▸ **Task instructions**:
Scan the data below for the string "itzArtha". Show every line where it turns up.

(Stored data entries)
* * * * * * * * *

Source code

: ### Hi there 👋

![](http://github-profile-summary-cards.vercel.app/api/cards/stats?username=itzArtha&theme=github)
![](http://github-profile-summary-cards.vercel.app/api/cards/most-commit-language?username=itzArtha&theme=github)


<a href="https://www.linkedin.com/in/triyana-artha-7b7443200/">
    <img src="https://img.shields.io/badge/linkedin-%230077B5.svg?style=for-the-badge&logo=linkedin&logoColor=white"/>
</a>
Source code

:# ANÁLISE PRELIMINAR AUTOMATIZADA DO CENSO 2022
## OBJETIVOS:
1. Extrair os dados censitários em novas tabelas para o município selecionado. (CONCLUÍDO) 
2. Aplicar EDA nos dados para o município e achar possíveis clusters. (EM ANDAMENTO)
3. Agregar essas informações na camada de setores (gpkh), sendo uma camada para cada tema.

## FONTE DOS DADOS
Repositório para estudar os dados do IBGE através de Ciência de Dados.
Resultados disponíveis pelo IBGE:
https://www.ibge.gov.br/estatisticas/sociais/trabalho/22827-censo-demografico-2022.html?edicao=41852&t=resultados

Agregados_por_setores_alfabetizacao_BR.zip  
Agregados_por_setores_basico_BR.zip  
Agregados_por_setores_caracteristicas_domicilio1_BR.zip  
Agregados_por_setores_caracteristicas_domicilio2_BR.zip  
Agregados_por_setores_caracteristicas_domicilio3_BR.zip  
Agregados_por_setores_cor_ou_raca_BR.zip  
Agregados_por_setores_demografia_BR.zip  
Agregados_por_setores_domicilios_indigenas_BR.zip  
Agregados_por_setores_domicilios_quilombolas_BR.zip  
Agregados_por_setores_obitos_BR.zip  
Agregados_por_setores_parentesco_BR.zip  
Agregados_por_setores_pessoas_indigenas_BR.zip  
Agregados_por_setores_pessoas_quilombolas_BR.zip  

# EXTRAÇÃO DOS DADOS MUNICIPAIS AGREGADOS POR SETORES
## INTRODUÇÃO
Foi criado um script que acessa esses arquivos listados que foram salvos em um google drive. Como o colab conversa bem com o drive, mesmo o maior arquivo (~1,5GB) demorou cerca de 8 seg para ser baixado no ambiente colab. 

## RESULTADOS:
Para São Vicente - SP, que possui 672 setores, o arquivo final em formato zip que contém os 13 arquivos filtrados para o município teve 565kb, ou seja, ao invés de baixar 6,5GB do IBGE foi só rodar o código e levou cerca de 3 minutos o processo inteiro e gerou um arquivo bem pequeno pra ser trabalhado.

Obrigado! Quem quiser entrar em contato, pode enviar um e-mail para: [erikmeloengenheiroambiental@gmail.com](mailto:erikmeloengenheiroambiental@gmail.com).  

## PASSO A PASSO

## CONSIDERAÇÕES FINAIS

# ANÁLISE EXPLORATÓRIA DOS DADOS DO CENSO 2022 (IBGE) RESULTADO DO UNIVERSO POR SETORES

* * * * * * * * *

▸ **Response**:
![](http://github-profile-summary-cards.vercel.app/api/cards/stats?username=itzArtha&theme=github)
![](http://github-profile-summary-cards.vercel.app/api/cards/most-commit-language?username=itzArtha&theme=github)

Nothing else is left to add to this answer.